Qt Contributor Summit 2019 - Refurbishing Qt Widgets internals
Session notes
Goal of session: Present pain points in current Qt Widgets architecture and get other people's ideas. This was specifically about internals and implementation, not about adding new widgets or other user facing APIs.
The main driver is performance on desktop, but also consistency of behavior and APIs.
Problems identified
Backing store: As an example, many applications consist of a frame of widgets (toolbars etc.) with a large unused area in the middle (used by some third-party renderer). We allocate memory for one or more buffers for the whole screen, only to fill most of it with gray and then paint over it with some other renderer. There can also be the additional problem that we cannot do partial flushes of the buffer, so the entire screen gets updated every time a widget changes. The fact that there is a huge backing store backing all widgets also makes it hard to mix and match different graphics system (an RHI/OpenGL widget inside a raster tree for instance).
Update scheduling: While Qt Widgets do respect the update schedule of the window manager in most cases (when update() and paintEvent() is used), it is possible to call repaint() to get a synchronous call to paintEvent() and the implicit idea is that you can schedule painting whenever you want. This does not work well on modern systems.

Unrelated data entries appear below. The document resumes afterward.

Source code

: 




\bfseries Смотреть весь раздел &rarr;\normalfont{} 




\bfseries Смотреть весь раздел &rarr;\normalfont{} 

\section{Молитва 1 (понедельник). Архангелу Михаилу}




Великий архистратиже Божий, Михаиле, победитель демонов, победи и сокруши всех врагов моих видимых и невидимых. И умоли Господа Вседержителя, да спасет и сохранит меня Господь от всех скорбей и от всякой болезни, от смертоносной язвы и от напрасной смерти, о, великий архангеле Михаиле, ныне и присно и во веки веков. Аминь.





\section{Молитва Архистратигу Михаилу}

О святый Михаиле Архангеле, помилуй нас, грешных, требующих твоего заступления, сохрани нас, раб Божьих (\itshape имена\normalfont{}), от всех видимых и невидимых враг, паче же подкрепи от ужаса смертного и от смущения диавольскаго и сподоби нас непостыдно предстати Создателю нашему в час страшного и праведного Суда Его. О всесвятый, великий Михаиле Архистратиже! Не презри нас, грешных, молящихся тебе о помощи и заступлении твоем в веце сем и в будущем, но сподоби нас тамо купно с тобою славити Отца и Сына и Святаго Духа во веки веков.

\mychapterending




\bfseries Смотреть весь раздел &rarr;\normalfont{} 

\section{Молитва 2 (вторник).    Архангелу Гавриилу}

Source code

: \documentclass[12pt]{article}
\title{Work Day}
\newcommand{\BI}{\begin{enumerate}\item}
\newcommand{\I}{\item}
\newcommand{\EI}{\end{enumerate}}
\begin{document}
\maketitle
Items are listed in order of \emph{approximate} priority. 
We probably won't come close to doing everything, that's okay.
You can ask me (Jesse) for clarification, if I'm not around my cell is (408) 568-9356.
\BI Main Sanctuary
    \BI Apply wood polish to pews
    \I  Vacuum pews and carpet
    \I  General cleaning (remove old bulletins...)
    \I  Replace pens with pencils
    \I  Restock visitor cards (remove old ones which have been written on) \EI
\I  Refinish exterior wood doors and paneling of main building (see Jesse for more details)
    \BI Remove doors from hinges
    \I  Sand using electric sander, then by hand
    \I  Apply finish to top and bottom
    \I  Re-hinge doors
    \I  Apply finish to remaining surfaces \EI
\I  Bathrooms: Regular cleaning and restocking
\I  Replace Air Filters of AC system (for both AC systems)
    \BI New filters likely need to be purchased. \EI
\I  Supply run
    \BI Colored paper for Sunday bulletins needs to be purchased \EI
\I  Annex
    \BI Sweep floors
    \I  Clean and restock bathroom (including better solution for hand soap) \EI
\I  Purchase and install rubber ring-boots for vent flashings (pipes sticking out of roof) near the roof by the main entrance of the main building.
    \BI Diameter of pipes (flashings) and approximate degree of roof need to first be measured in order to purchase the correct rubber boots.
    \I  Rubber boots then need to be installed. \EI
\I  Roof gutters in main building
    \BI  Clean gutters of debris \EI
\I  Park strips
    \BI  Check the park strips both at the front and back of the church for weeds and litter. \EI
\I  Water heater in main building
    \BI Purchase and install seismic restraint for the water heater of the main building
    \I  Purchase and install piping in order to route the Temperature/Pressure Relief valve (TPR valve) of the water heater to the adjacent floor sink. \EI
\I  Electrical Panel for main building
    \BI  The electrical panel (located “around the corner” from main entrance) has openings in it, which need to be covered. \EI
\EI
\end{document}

QPaintEngine invocation: While some paint engines may already be addressing this under the hood, the idea that QPainter::begin() and end() is called per widget makes it complicated for the paint engine to know when the painting of a frame is actually starting and ending. In the RHI paint engine, this is making things difficult.
Windows: We are still using GDI/D2D, so we are missing out on features, since those APIs are not being extended to support new things.
Event delivery/Properties: When setting something like the geometry of a top-level widget, this is actually an asychronous request to the window manager. It may lead to a resize later on, or the window manager may deny the request (in which case we will get a resize to the original size instead). This means that the geometry you get from accessors on the widget are actually the request and not the actual size, so if a paint event is scheduled before the resize event, then the size retrieved there and used for painting might be wrong.
QWidget/QWindow: When we made QWindow, we duplicated a lot of the functionality in QWidget, but without widget-specific tweaks. This means that if you call certain functions on QWidgetWindow they will give different results than when calling the same functions on a top-level QWidget.
Expose event: Originally created to tell the window that a certain part which was obscured before had now been exposed, but is now being used as a shown/hidden event.
Parent-relationship of QWidget: The QWidget parent is also the QObject parent, so it handles both the visual hierarchy and memory ownership. In some cases, this can cause problems, e.g. with a modal menu that has a transient parent. For instance, there are hacks in Qt Creator to work around this.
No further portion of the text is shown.